Go through the entries below and pick out every line with "Adds".

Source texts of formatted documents
-- -- --
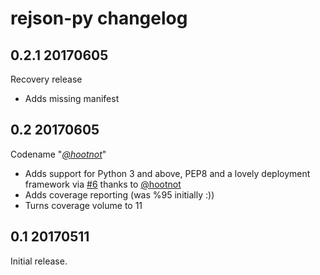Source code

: # rejson-py changelog

## 0.2.1 20170605

Recovery release

* Adds missing manifest

## 0.2 20170605

Codename "_[@hootnot](https://github.com/hootnot)_"

* Adds support for Python 3 and above, PEP8 and a lovely deployment framework via [#6](https://github.com/RedisLabs/rejson-py/pull/6) thanks to [@hootnot](https://github.com/hootnot)
* Adds coverage reporting (was %95 initially :))
* Turns coverage volume to 11

## 0.1 20170511

Initial release.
-- -- --
#### Written solution
* Adds missing manifest
* Adds support for Python 3 and above, PEP8 and a lovely deployment framework via [#6](https://github.com/RedisLabs/rejson-py/pull/6) thanks to [@hootnot](https://github.com/hootnot)
* Adds coverage reporting (was %95 initially :))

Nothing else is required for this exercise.